▶ Your task
Return exactly and only these lines: the first of the listing through the one containing "If the optional split_length parameter is".

▶ Record set
────────────────
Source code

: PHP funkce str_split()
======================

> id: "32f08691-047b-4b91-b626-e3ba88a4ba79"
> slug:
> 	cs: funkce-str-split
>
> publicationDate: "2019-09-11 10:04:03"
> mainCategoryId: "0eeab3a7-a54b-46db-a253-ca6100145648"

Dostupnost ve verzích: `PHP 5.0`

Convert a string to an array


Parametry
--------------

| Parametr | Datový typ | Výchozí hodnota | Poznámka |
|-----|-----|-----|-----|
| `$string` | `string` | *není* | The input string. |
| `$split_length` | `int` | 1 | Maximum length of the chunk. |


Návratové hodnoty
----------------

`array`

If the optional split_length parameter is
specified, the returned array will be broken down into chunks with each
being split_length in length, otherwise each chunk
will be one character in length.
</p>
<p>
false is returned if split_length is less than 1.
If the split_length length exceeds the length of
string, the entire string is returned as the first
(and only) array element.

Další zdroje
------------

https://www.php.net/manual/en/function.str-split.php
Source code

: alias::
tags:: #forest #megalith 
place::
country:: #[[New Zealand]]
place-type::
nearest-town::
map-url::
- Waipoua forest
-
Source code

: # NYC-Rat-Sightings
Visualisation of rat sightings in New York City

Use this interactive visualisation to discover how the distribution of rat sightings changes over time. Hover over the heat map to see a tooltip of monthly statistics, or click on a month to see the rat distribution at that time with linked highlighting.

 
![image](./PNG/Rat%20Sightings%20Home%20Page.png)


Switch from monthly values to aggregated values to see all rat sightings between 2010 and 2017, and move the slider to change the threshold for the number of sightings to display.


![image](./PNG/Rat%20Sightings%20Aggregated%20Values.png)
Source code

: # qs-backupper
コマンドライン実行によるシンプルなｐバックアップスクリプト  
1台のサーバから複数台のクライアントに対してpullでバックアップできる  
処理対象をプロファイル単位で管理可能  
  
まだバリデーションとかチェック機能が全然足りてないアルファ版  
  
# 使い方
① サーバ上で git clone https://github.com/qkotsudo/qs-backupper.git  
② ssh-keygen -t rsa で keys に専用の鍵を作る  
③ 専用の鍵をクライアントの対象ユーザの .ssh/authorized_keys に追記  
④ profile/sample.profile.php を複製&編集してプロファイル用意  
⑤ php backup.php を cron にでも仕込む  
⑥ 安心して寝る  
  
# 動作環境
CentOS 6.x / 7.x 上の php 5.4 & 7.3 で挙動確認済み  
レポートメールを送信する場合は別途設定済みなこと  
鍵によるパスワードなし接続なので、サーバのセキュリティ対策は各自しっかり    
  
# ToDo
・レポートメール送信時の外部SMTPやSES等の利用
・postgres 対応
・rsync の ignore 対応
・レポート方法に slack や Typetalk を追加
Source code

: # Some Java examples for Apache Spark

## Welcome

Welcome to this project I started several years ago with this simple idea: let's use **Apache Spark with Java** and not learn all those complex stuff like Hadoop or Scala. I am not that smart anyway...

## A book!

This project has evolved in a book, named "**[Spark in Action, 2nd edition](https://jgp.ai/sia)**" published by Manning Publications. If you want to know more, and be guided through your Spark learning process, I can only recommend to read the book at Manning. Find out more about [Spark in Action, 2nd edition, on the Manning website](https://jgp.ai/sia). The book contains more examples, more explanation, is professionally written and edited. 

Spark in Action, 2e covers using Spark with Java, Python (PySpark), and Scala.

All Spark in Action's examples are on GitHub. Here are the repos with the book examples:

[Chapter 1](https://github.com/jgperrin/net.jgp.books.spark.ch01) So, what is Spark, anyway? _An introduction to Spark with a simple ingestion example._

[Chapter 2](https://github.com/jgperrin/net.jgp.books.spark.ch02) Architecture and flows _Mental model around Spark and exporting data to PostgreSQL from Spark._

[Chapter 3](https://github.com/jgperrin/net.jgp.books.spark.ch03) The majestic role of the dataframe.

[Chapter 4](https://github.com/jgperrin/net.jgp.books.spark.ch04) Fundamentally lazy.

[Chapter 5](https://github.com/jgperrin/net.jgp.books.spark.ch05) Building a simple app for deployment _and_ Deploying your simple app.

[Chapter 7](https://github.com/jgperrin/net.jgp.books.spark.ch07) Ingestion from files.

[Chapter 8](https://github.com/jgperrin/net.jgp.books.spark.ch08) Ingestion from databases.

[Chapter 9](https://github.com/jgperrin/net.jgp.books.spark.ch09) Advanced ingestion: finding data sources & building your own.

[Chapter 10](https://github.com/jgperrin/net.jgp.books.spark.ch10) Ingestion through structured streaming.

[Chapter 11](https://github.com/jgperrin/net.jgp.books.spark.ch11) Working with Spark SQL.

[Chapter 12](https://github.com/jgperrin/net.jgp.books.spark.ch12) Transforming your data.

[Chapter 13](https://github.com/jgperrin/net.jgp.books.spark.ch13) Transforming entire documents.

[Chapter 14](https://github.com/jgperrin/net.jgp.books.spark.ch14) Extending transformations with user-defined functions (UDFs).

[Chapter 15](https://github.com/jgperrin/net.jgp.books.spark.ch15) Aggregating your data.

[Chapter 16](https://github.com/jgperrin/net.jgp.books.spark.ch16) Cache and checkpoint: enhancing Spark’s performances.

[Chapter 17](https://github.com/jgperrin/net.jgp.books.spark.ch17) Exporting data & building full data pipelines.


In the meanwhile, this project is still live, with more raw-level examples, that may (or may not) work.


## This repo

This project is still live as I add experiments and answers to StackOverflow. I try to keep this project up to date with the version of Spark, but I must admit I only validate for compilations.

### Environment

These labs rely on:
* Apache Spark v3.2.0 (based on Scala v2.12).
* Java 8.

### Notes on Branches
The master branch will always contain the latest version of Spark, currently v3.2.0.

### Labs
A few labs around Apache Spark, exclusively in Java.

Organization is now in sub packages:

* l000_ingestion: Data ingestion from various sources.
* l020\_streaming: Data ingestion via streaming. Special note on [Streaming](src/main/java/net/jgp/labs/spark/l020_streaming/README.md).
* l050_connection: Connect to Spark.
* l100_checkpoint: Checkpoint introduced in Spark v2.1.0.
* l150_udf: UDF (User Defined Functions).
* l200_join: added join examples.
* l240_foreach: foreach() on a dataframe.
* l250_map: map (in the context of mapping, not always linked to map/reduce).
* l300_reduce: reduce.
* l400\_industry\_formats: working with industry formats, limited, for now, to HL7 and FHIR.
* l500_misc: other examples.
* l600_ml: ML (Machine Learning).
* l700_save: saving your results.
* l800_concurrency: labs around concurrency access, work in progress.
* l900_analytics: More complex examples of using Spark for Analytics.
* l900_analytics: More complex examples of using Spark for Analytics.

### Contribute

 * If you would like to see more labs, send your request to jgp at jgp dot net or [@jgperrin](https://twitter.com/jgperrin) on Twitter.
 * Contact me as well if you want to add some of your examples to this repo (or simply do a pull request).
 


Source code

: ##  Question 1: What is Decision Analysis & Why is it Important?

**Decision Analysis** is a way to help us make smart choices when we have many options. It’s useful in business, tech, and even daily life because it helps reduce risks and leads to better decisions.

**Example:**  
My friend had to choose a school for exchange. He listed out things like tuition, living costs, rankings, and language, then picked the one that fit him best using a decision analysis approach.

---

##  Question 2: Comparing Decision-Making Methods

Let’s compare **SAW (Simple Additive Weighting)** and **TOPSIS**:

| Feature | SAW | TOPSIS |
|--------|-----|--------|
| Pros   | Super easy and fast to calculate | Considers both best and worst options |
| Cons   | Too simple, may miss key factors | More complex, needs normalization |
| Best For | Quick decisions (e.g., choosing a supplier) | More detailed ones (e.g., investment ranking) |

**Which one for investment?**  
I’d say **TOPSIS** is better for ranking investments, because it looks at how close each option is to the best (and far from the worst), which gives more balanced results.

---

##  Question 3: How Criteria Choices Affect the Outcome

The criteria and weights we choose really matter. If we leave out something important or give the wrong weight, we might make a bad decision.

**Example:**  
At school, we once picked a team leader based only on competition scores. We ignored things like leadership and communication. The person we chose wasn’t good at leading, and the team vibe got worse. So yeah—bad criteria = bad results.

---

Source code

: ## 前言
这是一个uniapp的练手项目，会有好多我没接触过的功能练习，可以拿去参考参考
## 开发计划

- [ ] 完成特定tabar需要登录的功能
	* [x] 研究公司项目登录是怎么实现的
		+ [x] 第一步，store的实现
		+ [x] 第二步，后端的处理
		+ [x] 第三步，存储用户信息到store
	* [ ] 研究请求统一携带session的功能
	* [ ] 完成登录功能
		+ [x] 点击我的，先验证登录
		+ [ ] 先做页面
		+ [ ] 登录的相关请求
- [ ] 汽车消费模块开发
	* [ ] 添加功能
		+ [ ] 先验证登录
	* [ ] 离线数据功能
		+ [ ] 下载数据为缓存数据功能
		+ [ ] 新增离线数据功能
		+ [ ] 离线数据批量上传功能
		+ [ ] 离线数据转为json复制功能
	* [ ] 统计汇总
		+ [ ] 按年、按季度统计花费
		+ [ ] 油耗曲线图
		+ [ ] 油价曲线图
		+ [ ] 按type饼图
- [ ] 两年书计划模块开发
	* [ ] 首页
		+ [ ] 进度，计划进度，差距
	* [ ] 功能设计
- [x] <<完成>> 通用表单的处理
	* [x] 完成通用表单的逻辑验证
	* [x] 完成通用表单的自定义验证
────────────────
▶ Response box
Source code

: PHP funkce str_split()
======================

> id: "32f08691-047b-4b91-b626-e3ba88a4ba79"
> slug:
> 	cs: funkce-str-split
>
> publicationDate: "2019-09-11 10:04:03"
> mainCategoryId: "0eeab3a7-a54b-46db-a253-ca6100145648"

Dostupnost ve verzích: `PHP 5.0`

Convert a string to an array


Parametry
--------------

| Parametr | Datový typ | Výchozí hodnota | Poznámka |
|-----|-----|-----|-----|
| `$string` | `string` | *není* | The input string. |
| `$split_length` | `int` | 1 | Maximum length of the chunk. |


Návratové hodnoty
----------------

`array`

If the optional split_length parameter is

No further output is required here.